27 diciembre 2020
Por Pablo Errázuriz L.
Navidad es una fecha curiosa en nuestro mundo secular. La fiesta más importante del año en el hemisferio occidental, con sus luces, simbologías y consumo sigue escondiendo en su núcleo la vivencia religiosa como una causa de conmoción, solemnidad y alegría.
Y es que mientras las otras grandes fiestas del cristianismo han ido perdiendo popularidad en la medida que el mundo se ha ido descristianizando, Navidad se mantiene –al menos formalmente– en el centro de la idea festiva de fin de año. Esto no significa que su sentido original no haya sido al menos parcialmente reemplazado por la parafernalia del consumo por el consumo, pero sigue existiendo la consciencia de que la razón de la celebración es la conmemoración de la encarnación del Logos divino para la redención del hombre.
De esta particular situación de la celebración navideña se desprende una reflexión que el periodo de fiestas nos invita a hacer: ¿qué valor le damos a la vivencia religiosa–trascendente en nuestro actuar público? ¿Cómo influyen nuestras concepciones del destino final humano en la sociedad que queremos plantear desde la política?
Ya G. K. Chesterton denunciaba en Heretics (1905) una primera dimensión de este problema del mundo secular moderno. Mientras que el cristianismo había dotado de un sentido a la vida del hombre –una meta– y, por tanto, ordenado la vida a un fin último superior en el que el hombre se realizaba, la ética moderna ha ido paulatinamente prescindiendo de las explicaciones del todo, prefiriendo la aproximación cosista y parcial. En vez de buscar aquella regla de oro que dotaba de un sentido inteligible la vida humana, se prefirió renunciar a creer en su existencia y resolver todo desde lo específico, renunciando implícitamente a fundar la política en lo bueno y lo malo, en lo justo o injusto, en lo debido o indebido. Como único criterio quedó la aproximación utilitarista y hedonista de evitar el mal –el que se termina reduciendo al dolor. Así, la política pasó a ser la búsqueda de evitar dolores sensibles, tanto físicos como emocionales, renunciando a una idea de trascendencia humana, a buscar un sentido a lo político, y, por tanto, quedando lo público como una mera administración técnica para evitar el mal, sin un verdadero bien último como objetivo.
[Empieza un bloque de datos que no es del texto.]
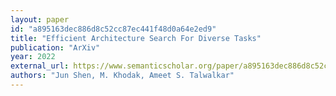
 ```yaml
---
layout: paper
id: "a895163dec886d8c52cc87ec441f48d0a64e2ed9"
title: "Efficient Architecture Search For Diverse Tasks"
publication: "ArXiv"
year: 2022
external_url: https://www.semanticscholar.org/paper/a895163dec886d8c52cc87ec441f48d0a64e2ed9
authors: "Jun Shen, M. Khodak, Ameet S. Talwalkar"
---
```

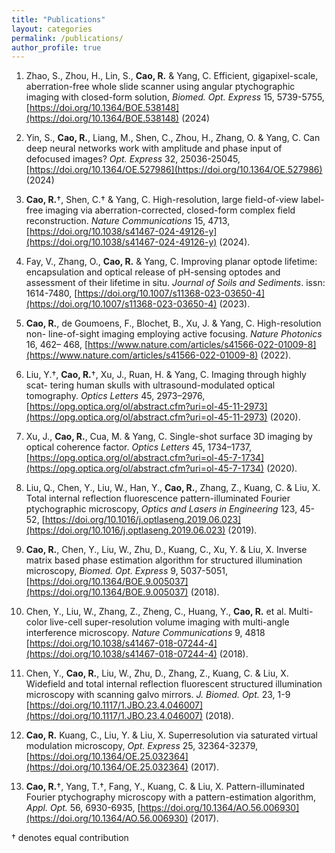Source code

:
 ```yaml
---
title: "Publications"
layout: categories
permalink: /publications/
author_profile: true
---
```


1. Zhao, S., Zhou, H., Lin, S., **Cao, R.** & Yang, C. Efficient, gigapixel-scale, aberration-free whole slide scanner using angular ptychographic imaging with closed-form solution, *Biomed. Opt. Express* 15, 5739-5755, [https://doi.org/10.1364/BOE.538148](https://doi.org/10.1364/BOE.538148) (2024)

2. Yin, S., **Cao, R.**, Liang, M., Shen, C., Zhou, H., Zhang, O. & Yang, C. Can deep neural networks work with amplitude and phase input of defocused images? *Opt. Express* 32, 25036-25045, [https://doi.org/10.1364/OE.527986](https://doi.org/10.1364/OE.527986) (2024)

3. **Cao, R.**†, Shen, C.† & Yang, C. High-resolution, large field-of-view label-free imaging via aberration-corrected, closed-form complex field reconstruction. *Nature Communications* 15, 4713, [https://doi.org/10.1038/s41467-024-49126-y](https://doi.org/10.1038/s41467-024-49126-y) (2024).

4. Fay, V., Zhang, O., **Cao, R.** & Yang, C. Improving planar optode lifetime: encapsulation and optical release of pH-sensing optodes and assessment of their lifetime in situ. *Journal of Soils and Sediments*. issn: 1614-7480, [https://doi.org/10.1007/s11368-023-03650-4](https://doi.org/10.1007/s11368-023-03650-4) (2023). 

5.  **Cao, R.**, de Goumoens, F., Blochet, B., Xu, J. & Yang, C. High-resolution non- line-of-sight imaging employing active focusing. *Nature Photonics* 16, 462– 468, [https://www.nature.com/articles/s41566-022-01009-8](https://www.nature.com/articles/s41566-022-01009-8) (2022).

6. Liu, Y.†, **Cao, R.**†, Xu, J., Ruan, H. & Yang, C. Imaging through highly scat- tering human skulls with ultrasound-modulated optical tomography. *Optics Letters* 45, 2973–2976, [https://opg.optica.org/ol/abstract.cfm?uri=ol-45-11-2973](https://opg.optica.org/ol/abstract.cfm?uri=ol-45-11-2973) (2020). 

7. Xu, J., **Cao, R.**, Cua, M. & Yang, C. Single-shot surface 3D imaging by optical coherence factor. *Optics Letters* 45, 1734–1737, [https://opg.optica.org/ol/abstract.cfm?uri=ol-45-7-1734](https://opg.optica.org/ol/abstract.cfm?uri=ol-45-7-1734) (2020).

8. Liu, Q., Chen, Y., Liu, W., Han, Y., **Cao, R.**, Zhang, Z., Kuang, C. & Liu, X.
Total internal reflection fluorescence pattern-illuminated Fourier ptychographic microscopy, *Optics and Lasers in Engineering* 123, 45-52, [https://doi.org/10.1016/j.optlaseng.2019.06.023](https://doi.org/10.1016/j.optlaseng.2019.06.023) (2019).

9. **Cao, R.**, Chen, Y., Liu, W., Zhu, D., Kuang, C., Xu, Y. & Liu, X. Inverse matrix based phase estimation algorithm for structured illumination microscopy, *Biomed. Opt. Express* 9, 5037-5051, [https://doi.org/10.1364/BOE.9.005037](https://doi.org/10.1364/BOE.9.005037) (2018).

10. Chen, Y., Liu, W., Zhang, Z., Zheng, C., Huang, Y., **Cao, R.** et al. Multi-color live-cell super-resolution volume imaging with multi-angle interference microscopy. *Nature Communications* 9, 4818 [https://doi.org/10.1038/s41467-018-07244-4](https://doi.org/10.1038/s41467-018-07244-4) (2018).

11. Chen, Y., **Cao, R.**, Liu, W., Zhu, D., Zhang, Z., Kuang, C. & Liu, X. Widefield and total internal reflection fluorescent structured illumination microscopy with scanning galvo mirrors. *J. Biomed. Opt.* 23, 1-9 [https://doi.org/10.1117/1.JBO.23.4.046007](https://doi.org/10.1117/1.JBO.23.4.046007) (2018).

12. **Cao, R.** Kuang, C., Liu, Y. & Liu, X. Superresolution via saturated virtual modulation microscopy, *Opt. Express* 25, 32364-32379, [https://doi.org/10.1364/OE.25.032364](https://doi.org/10.1364/OE.25.032364) (2017).

13. **Cao, R.**†, Yang, T.†, Fang, Y., Kuang, C. & Liu, X. Pattern-illuminated Fourier ptychography microscopy with a pattern-estimation algorithm, *Appl. Opt.* 56, 6930-6935, [https://doi.org/10.1364/AO.56.006930](https://doi.org/10.1364/AO.56.006930) (2017).

† denotes equal contribution
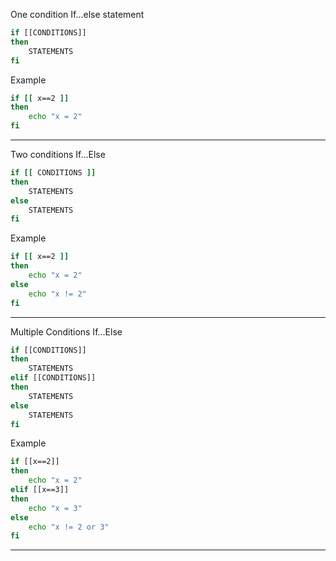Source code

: 
One condition If...else statement
```bash
if [[CONDITIONS]]
then
	STATEMENTS
fi
```

Example
```bash
if [[ x==2 ]]
then
	echo "x = 2"
fi
```

---

Two conditions If...Else

```bash
if [[ CONDITIONS ]]
then
	STATEMENTS
else
	STATEMENTS
fi
```

Example
```bash
if [[ x==2 ]]
then
	echo "x = 2"
else
	echo "x != 2"
fi
```

---

Multiple Conditions If...Else

```bash
if [[CONDITIONS]]
then
	STATEMENTS
elif [[CONDITIONS]]
then
	STATEMENTS
else
	STATEMENTS
fi
```

Example
```bash
if [[x==2]]
then
	echo "x = 2"
elif [[x==3]]
then
	echo "x = 3"
else
	echo "x != 2 or 3"
fi
```
---

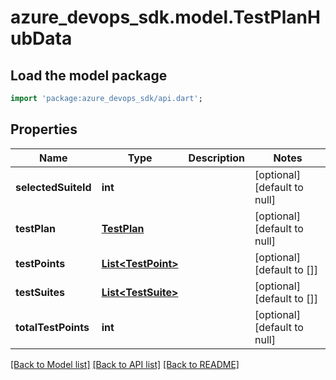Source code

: # azure_devops_sdk.model.TestPlanHubData

## Load the model package
```dart
import 'package:azure_devops_sdk/api.dart';
```

## Properties
Name | Type | Description | Notes
------------ | ------------- | ------------- | -------------
**selectedSuiteId** | **int** |  | [optional] [default to null]
**testPlan** | [**TestPlan**](TestPlan.md) |  | [optional] [default to null]
**testPoints** | [**List&lt;TestPoint&gt;**](TestPoint.md) |  | [optional] [default to []]
**testSuites** | [**List&lt;TestSuite&gt;**](TestSuite.md) |  | [optional] [default to []]
**totalTestPoints** | **int** |  | [optional] [default to null]

[[Back to Model list]](../README.md#documentation-for-models) [[Back to API list]](../README.md#documentation-for-api-endpoints) [[Back to README]](../README.md)


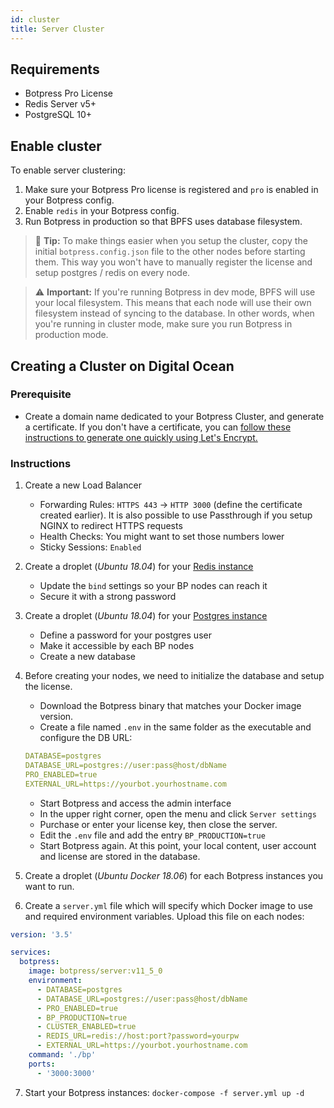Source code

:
 ```yaml
---
id: cluster
title: Server Cluster
---
```


## Requirements

- Botpress Pro License
- Redis Server v5+
- PostgreSQL 10+

## Enable cluster

To enable server clustering:

1. Make sure your Botpress Pro license is registered and `pro` is enabled in your Botpress config.
1. Enable `redis` in your Botpress config.
1. Run Botpress in production so that BPFS uses database filesystem.

> 🌟 **Tip:** To make things easier when you setup the cluster, copy the initial `botpress.config.json` file to the other nodes before starting them. This way you won't have to manually register the license and setup postgres / redis on every node.

> ⚠️ **Important:** If you're running Botpress in dev mode, BPFS will use your local filesystem. This means that each node will use their own filesystem instead of syncing to the database. In other words, when you're running in cluster mode, make sure you run Botpress in production mode.

## Creating a Cluster on Digital Ocean

### Prerequisite

- Create a domain name dedicated to your Botpress Cluster, and generate a certificate. If you don't have a certificate, you can [follow these instructions to generate one quickly using Let's Encrypt.](https://www.digitalocean.com/community/tutorials/how-to-use-certbot-standalone-mode-to-retrieve-let-s-encrypt-ssl-certificates-on-ubuntu-1804)

### Instructions

1. Create a new Load Balancer

   - Forwarding Rules: `HTTPS 443` -> `HTTP 3000` (define the certificate created earlier). It is also possible to use Passthrough if you setup NGINX to redirect HTTPS requests
   - Health Checks: You might want to set those numbers lower
   - Sticky Sessions: `Enabled`

2. Create a droplet (_Ubuntu 18.04_) for your [Redis instance](https://www.digitalocean.com/community/tutorials/how-to-install-and-secure-redis-on-ubuntu-18-04)

   - Update the `bind` settings so your BP nodes can reach it
   - Secure it with a strong password

3. Create a droplet (_Ubuntu 18.04_) for your [Postgres instance](https://www.digitalocean.com/community/tutorials/how-to-install-and-use-postgresql-on-ubuntu-18-04)

   - Define a password for your postgres user
   - Make it accessible by each BP nodes
   - Create a new database

4) Before creating your nodes, we need to initialize the database and setup the license.

   - Download the Botpress binary that matches your Docker image version.
   - Create a file named `.env` in the same folder as the executable and configure the DB URL:

   ```yml
   DATABASE=postgres
   DATABASE_URL=postgres://user:pass@host/dbName
   PRO_ENABLED=true
   EXTERNAL_URL=https://yourbot.yourhostname.com
   ```

   - Start Botpress and access the admin interface
   - In the upper right corner, open the menu and click `Server settings`
   - Purchase or enter your license key, then close the server.
   - Edit the `.env` file and add the entry `BP_PRODUCTION=true`
   - Start Botpress again. At this point, your local content, user account and license are stored in the database.

5. Create a droplet (_Ubuntu Docker 18.06_) for each Botpress instances you want to run.

6. Create a `server.yml` file which will specify which Docker image to use and required environment variables. Upload this file on each nodes:

```yml
version: '3.5'

services:
  botpress:
    image: botpress/server:v11_5_0
    environment:
      - DATABASE=postgres
      - DATABASE_URL=postgres://user:pass@host/dbName
      - PRO_ENABLED=true
      - BP_PRODUCTION=true
      - CLUSTER_ENABLED=true
      - REDIS_URL=redis://host:port?password=yourpw
      - EXTERNAL_URL=https://yourbot.yourhostname.com
    command: './bp'
    ports:
      - '3000:3000'
```

7. Start your Botpress instances: `docker-compose -f server.yml up -d`

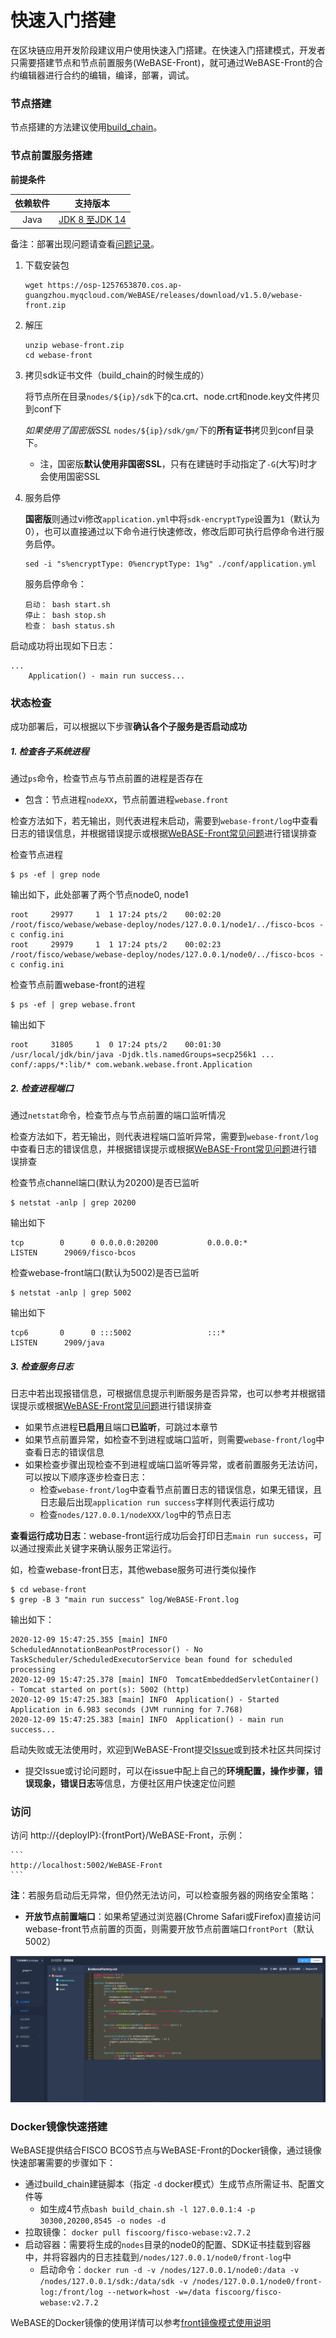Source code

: # 快速入门搭建

在区块链应用开发阶段建议用户使用快速入门搭建。在快速入门搭建模式，开发者只需要搭建节点和节点前置服务(WeBASE-Front)，就可通过WeBASE-Front的合约编辑器进行合约的编辑，编译，部署，调试。

### 节点搭建

节点搭建的方法建议使用[build_chain](https://fisco-bcos-documentation.readthedocs.io/zh_CN/latest/docs/installation.html)。

### 节点前置服务搭建

**前提条件** 

| 依赖软件 | 支持版本 |
| :-: | :-: |
| Java | [JDK 8 至JDK 14](../WeBASE-Front/appendix.html#java) |

备注：部署出现问题请查看[问题记录](../WeBASE-Front/appendix.html#q&a)。

1. 下载安装包
    ```shell
    wget https://osp-1257653870.cos.ap-guangzhou.myqcloud.com/WeBASE/releases/download/v1.5.0/webase-front.zip
    ```


2. 解压
    ```shell
    unzip webase-front.zip
    cd webase-front
    ```

3. 拷贝sdk证书文件（build_chain的时候生成的） 

    将节点所在目录`nodes/${ip}/sdk`下的ca.crt、node.crt和node.key文件拷贝到conf下

    *如果使用了国密版SSL* `nodes/${ip}/sdk/gm/`下的**所有证书**拷贝到conf目录下。
    - 注，国密版**默认使用非国密SSL**，只有在建链时手动指定了`-G`(大写)时才会使用国密SSL


4. 服务启停

    **国密版**则通过vi修改`application.yml`中将`sdk-encryptType`设置为`1`（默认为0），也可以直接通过以下命令进行快速修改，修改后即可执行启停命令进行服务启停。
    ```shell
    sed -i "s%encryptType: 0%encryptType: 1%g" ./conf/application.yml
    ```

    服务启停命令：
    ```shell
    启动： bash start.sh
    停止： bash stop.sh
    检查： bash status.sh 
    ```

启动成功将出现如下日志：
```
...
	Application() - main run success...
```

### 状态检查

成功部署后，可以根据以下步骤**确认各个子服务是否启动成功**

##### 1. 检查各子系统进程

通过`ps`命令，检查节点与节点前置的进程是否存在
- 包含：节点进程`nodeXX`，节点前置进程`webase.front`

检查方法如下，若无输出，则代表进程未启动，需要到`webase-front/log`中查看日志的错误信息，并根据错误提示或根据[WeBASE-Front常见问题](../WeBASE-Front/appendix.html#q&a)进行错误排查

检查节点进程
```shell
$ ps -ef | grep node
```
输出如下，此处部署了两个节点node0, node1
```
root     29977     1  1 17:24 pts/2    00:02:20 /root/fisco/webase/webase-deploy/nodes/127.0.0.1/node1/../fisco-bcos -c config.ini
root     29979     1  1 17:24 pts/2    00:02:23 /root/fisco/webase/webase-deploy/nodes/127.0.0.1/node0/../fisco-bcos -c config.ini
```

检查节点前置webase-front的进程
```
$ ps -ef | grep webase.front 
```
输出如下
```
root     31805     1  0 17:24 pts/2    00:01:30 /usr/local/jdk/bin/java -Djdk.tls.namedGroups=secp256k1 ... conf/:apps/*:lib/* com.webank.webase.front.Application
```

##### 2. 检查进程端口

通过`netstat`命令，检查节点与节点前置的端口监听情况

检查方法如下，若无输出，则代表进程端口监听异常，需要到`webase-front/log`中查看日志的错误信息，并根据错误提示或根据[WeBASE-Front常见问题](../WeBASE-Front/appendix.html)进行错误排查

检查节点channel端口(默认为20200)是否已监听
```shell
$ netstat -anlp | grep 20200
```
输出如下
```
tcp        0      0 0.0.0.0:20200           0.0.0.0:*               LISTEN      29069/fisco-bcos
```

检查webase-front端口(默认为5002)是否已监听
```
$ netstat -anlp | grep 5002
```
输出如下
```
tcp6       0      0 :::5002                 :::*                    LISTEN      2909/java 
```

##### 3. 检查服务日志 

日志中若出现报错信息，可根据信息提示判断服务是否异常，也可以参考并根据错误提示或根据[WeBASE-Front常见问题](../WeBASE-Front/appendix.html)进行错误排查

- 如果节点进程**已启用**且端口**已监听**，可跳过本章节
- 如果节点前置异常，如检查不到进程或端口监听，则需要`webase-front/log`中查看日志的错误信息
- 如果检查步骤出现检查不到进程或端口监听等异常，或者前置服务无法访问，可以按以下顺序逐步检查日志：
  - 检查`webase-front/log`中查看节点前置日志的错误信息，如果无错误，且日志最后出现`application run success`字样则代表运行成功
  - 检查`nodes/127.0.0.1/nodeXXX/log`中的节点日志


**查看运行成功日志**：webase-front运行成功后会打印日志`main run success`，可以通过搜索此关键字来确认服务正常运行。

如，检查webase-front日志，其他webase服务可进行类似操作
```
$ cd webase-front
$ grep -B 3 "main run success" log/WeBASE-Front.log
```
输出如下：
```
2020-12-09 15:47:25.355 [main] INFO  ScheduledAnnotationBeanPostProcessor() - No TaskScheduler/ScheduledExecutorService bean found for scheduled processing
2020-12-09 15:47:25.378 [main] INFO  TomcatEmbeddedServletContainer() - Tomcat started on port(s): 5002 (http)
2020-12-09 15:47:25.383 [main] INFO  Application() - Started Application in 6.983 seconds (JVM running for 7.768)
2020-12-09 15:47:25.383 [main] INFO  Application() - main run success...
```

启动失败或无法使用时，欢迎到WeBASE-Front提交[Issue](https://github.com/WeBankFinTech/WeBASE-Front/issues)或到技术社区共同探讨
- 提交Issue或讨论问题时，可以在issue中配上自己的**环境配置，操作步骤，错误现象，错误日志**等信息，方便社区用户快速定位问题


### 访问

访问 http://{deployIP}:{frontPort}/WeBASE-Front，示例：  

    ```
    http://localhost:5002/WeBASE-Front 
    ```

**注**：若服务启动后无异常，但仍然无法访问，可以检查服务器的网络安全策略： 
- **开放节点前置端口**：如果希望通过浏览器(Chrome Safari或Firefox)直接访问webase-front节点前置的页面，则需要开放节点前置端口`frontPort`（默认5002）

![Front页面](../../images/WeBASE/front-overview.png)


### Docker镜像快速搭建
<span id="run_docker"></span>

WeBASE提供结合FISCO BCOS节点与WeBASE-Front的Docker镜像，通过镜像快速部署需要的步骤如下：
- 通过build_chain建链脚本（指定 `-d` docker模式）生成节点所需证书、配置文件等
    - 如生成4节点`bash build_chain.sh -l 127.0.0.1:4 -p 30300,20200,8545 -o nodes -d`
- 拉取镜像： `docker pull fiscoorg/fisco-webase:v2.7.2`
- 启动容器：需要将生成的`nodes`目录的node0的配置、SDK证书挂载到容器中，并将容器内的日志挂载到`/nodes/127.0.0.1/node0/front-log`中
    - 启动命令：`docker run -d -v /nodes/127.0.0.1/node0:/data -v /nodes/127.0.0.1/sdk:/data/sdk -v /nodes/127.0.0.1/node0/front-log:/front/log --network=host -w=/data fiscoorg/fisco-webase:v2.7.2`

WeBASE的Docker镜像的使用详情可以参考[front镜像模式使用说明](https://github.com/WeBankFinTech/WeBASE-Docker/blob/dev-deploy/docker/front-install.md)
Pero el hombre difícilmente puede sentirse en casa en un mundo que renuncia a buscar un sentido a la existencia humana. Del sentido se desprenden ciertas reglas para alcanzar dicho fin, actitudes, acciones y parámetros que ordenan la vida a lo más humano posible, a alcanzar nuestra propia realización. Eso es el bien. Al eliminar este de la discusión política eliminamos al hombre-persona de la discusión, quedándonos con el hombre-animal –esa dimensión pasional, material e irreflexiva–, renunciando precisamente al elemento que nos hace únicos, soberanos y libres, nuestra naturaleza superior, que logra ver, entender y elegir, por sobre los impulsos animales que tenemos, los valores más elevados que son imaginables en este mundo, como el sacrificio, el honor y la caridad.
Esta renuncia a aspirar a los bienes superiores es lo que motiva discusiones legislativas tan aberrantes como la eutanasia. Al renunciar a la idea del hombre como destinado a un fin último, renunciamos implícitamente a creernos, asimismo, un fin en nosotros mismos, con una dignidad que no se marchita ni relativiza por el sufrimiento. La mal llamada buena muerte –que no tiene nada de buena– es la renuncia más brutal y absoluta a toda idea de bien, porque reduce la vida humana a algo relativo, que solo vale en la medida que no haya dolor, y por lo tanto algo prescindible y disponible. Esta discusión es solo una materialización más de la deshumanización absoluta que vivimos en la discusión intelectual y política contemporánea.
El pesebre navideño nos interpela justamente a esta dimensión abandonada. Lo que se celebra el 25 de diciembre es la encarnación de la Verdad misma; el recuerdo de como la fuente de todo lo que es bueno y alto decide tomar plenamente la naturaleza humana, haciéndola suya hasta en la muerte y consagrando a la humanidad como suya a través de su sacrificioU en la Cruz. El misterio de la encarnación nos invita a recordar que la experiencia humana si no esta ordenada a lo alto se distorsiona, pierde forma y sentido, que solo aspirando a la perfección podemos ser plenamente humanos, y que la política no es una excepción a esto. Es una invitación a recuperar la virtud como principio ordenador absoluto, que debe siempre guiar hacia el bien último, aun cuando este parece un sueño imposible.